Other operations such as re-frac candidate selection and design as well as recovery optimization and production enhancement by gas injection into the shale wells can also be modeled realistically through Dynamic Shale Analytics using the pattern recognition capabilities of Artificial Intelligence and Machine Learning. Current limitations associated with the application of Artificial Intelligence and Machine Learning regarding the completion and production optimization is mainly due to the static nature of the modeling and data analytics techniques that are used for this purpose. In order to model Frac-Hit, dynamic interaction between multiple parent and child wells must be modeled as a function of time throughout the life of each shale well. Dynamic Shale Analytics overcomes these limitations and accommodates comprehensive dynamic reservoir and field management in a unique and unmatched manner.

Dynamic Shale Analytics is part of a new modeling technology in the oil and gas industry known as “Subsurface Analytica” (www.IntelligentSolutionsInc.com). This new technology is changing the way modeling is done in our industry. Instead of starting with formulating a physics-based model of the fluid flow through porous media and then modifying the geological models to achieve a history match, “Subsurface Analytica” takes a completely different approach.

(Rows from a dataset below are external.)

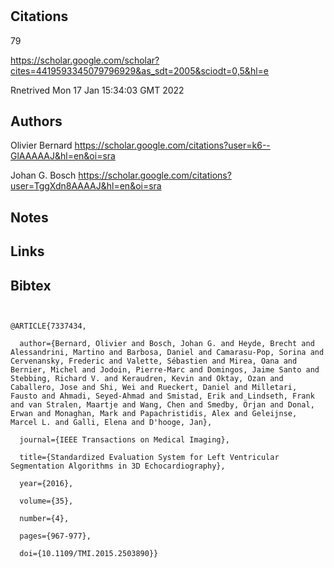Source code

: # 
## Citations
79

https://scholar.google.com/scholar?cites=4419593345079796929&as_sdt=2005&sciodt=0,5&hl=e

Rnetrived
Mon 17 Jan 15:34:03 GMT 2022

## Authors 

Olivier Bernard
https://scholar.google.com/citations?user=k6--GlAAAAAJ&hl=en&oi=sra

Johan G. Bosch
https://scholar.google.com/citations?user=TggXdn8AAAAJ&hl=en&oi=sra



## Notes

## Links 

## Bibtex 

```


@ARTICLE{7337434,

  author={Bernard, Olivier and Bosch, Johan G. and Heyde, Brecht and Alessandrini, Martino and Barbosa, Daniel and Camarasu-Pop, Sorina and Cervenansky, Frederic and Valette, Sébastien and Mirea, Oana and Bernier, Michel and Jodoin, Pierre-Marc and Domingos, Jaime Santo and Stebbing, Richard V. and Keraudren, Kevin and Oktay, Ozan and Caballero, Jose and Shi, Wei and Rueckert, Daniel and Milletari, Fausto and Ahmadi, Seyed-Ahmad and Smistad, Erik and Lindseth, Frank and van Stralen, Maartje and Wang, Chen and Smedby, Örjan and Donal, Erwan and Monaghan, Mark and Papachristidis, Alex and Geleijnse, Marcel L. and Galli, Elena and D'hooge, Jan},

  journal={IEEE Transactions on Medical Imaging}, 

  title={Standardized Evaluation System for Left Ventricular Segmentation Algorithms in 3D Echocardiography}, 

  year={2016},

  volume={35},

  number={4},

  pages={967-977},

  doi={10.1109/TMI.2015.2503890}}


```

Dynamic Shale Analytics builds a physics-based model of the fluid flow through porous media that is not through detail formulation, rather through field measurements, pattern recognition, and data-knowledge fusion. “Subsurface Analytica” is applicable to both conventional and unconventional resources.

In Dynamic Shale Analytics (an AI-based approach to reservoir modeling in unconventional resources) field measurements are the foundation and the building blocks of modeling the physics of fluid flow in shale. In Dynamic Shale Analytics we model the physics of fluid flow through the complex unconventional porous media that has been highly impacted by the operators through vast number of induced hydraulic fracture. Dynamic Shale Analytics generates a better understanding of the physics by discovering the highly complex relationships between all measured data. In order to match the field measurements (hydrocarbon production), Dynamic Shale Analytics discovers the relationships between all the existing field measurements (reservoir characteristics, well placement, completion, operational conditions, etc.), rather than making assumptions in order to serve the practitioners interpretations, biases, and preconceived notions.